A stackelberg-generalized Nash equilibrium model for energy trading in distribution networks with novel two stage wasserstein distributionally robust reformulation

Microgrids (MGs) have attracted widespread attention due to their capability to effectively manage distributed energy resources. However, the large-scale integration of MGs introduces a complex coupling structure within distribution networks, involving multiple agents, multiple objectives, and multiple variables, thereby posing significant challenges to optimal system operation and market mechanism design. Moreover, the uncertainties associated with upstream electricity prices and renewable energy sources further exacerbate the complexity of energy interactions within distribution networks.

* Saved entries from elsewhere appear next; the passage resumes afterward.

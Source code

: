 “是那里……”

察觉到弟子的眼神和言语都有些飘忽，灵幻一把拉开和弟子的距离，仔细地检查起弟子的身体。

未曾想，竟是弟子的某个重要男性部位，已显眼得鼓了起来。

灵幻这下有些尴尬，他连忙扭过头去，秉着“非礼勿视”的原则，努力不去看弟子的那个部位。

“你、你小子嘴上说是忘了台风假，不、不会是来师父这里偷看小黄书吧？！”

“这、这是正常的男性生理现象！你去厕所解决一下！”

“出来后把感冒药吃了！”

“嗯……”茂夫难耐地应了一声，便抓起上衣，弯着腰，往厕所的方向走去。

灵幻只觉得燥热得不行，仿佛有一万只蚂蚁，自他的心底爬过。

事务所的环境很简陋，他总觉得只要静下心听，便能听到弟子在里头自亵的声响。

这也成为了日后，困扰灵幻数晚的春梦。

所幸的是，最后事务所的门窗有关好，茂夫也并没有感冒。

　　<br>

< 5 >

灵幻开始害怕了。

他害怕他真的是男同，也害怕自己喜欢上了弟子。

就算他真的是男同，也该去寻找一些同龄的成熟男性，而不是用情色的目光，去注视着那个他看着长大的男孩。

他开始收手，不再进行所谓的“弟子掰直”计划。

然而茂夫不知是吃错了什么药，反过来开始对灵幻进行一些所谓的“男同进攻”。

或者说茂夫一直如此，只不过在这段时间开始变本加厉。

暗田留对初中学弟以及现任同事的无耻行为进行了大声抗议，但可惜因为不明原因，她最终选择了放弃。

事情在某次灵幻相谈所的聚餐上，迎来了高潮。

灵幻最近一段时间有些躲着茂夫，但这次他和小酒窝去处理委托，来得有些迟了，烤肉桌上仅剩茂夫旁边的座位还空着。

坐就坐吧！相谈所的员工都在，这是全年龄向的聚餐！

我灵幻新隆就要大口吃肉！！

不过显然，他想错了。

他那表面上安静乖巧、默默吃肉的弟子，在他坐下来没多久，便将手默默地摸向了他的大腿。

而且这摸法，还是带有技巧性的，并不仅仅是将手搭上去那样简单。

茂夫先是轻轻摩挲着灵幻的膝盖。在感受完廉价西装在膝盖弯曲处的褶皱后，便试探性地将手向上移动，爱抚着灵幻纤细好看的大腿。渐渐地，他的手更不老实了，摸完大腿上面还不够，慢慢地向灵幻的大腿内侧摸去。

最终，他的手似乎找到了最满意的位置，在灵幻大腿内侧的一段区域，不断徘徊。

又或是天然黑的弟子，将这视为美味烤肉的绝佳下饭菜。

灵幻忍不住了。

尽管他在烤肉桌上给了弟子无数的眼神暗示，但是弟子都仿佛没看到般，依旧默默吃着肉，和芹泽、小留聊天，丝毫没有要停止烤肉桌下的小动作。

To tackle these challenges, this paper presents a novel Stackelberg-generalized Nash equilibrium (Stackelberg-GNE) model for coordinated energy trading in distribution networks. First, a Stackelberg game between the distribution system operator (DSO) and MGs, together with a GNE model among MGs, is formulated to characterize multi-agent interactions and benefit allocation. Then, a two-stage Wasserstein distributionally robust optimization (WDRO) is employed to handle uncertainties. To overcome the high computational burden of conventional two-stage WDRO reformulations, a novel model reformulation is further proposed to enhance tractability and solution performance. We show that the GNE model among MGs can be equivalently reformulated as a centralized optimization problem. Based on this, a fully distributed algorithm combining fixed-point theory with the alternating direction method of multipliers (ADMM) and column-and-constraint generation (C&CG) is developed, and we prove that the proposed algorithm converges to the market equilibrium solution. We conduct case studies on modified IEEE 33- and 69-bus systems, which show that the proposed method reduces computation time by 48.6% and 46.5%, respectively, compared with the conventional two-stage WDRO reformulation algorithm, confirming the computational efficiency of the proposed approach.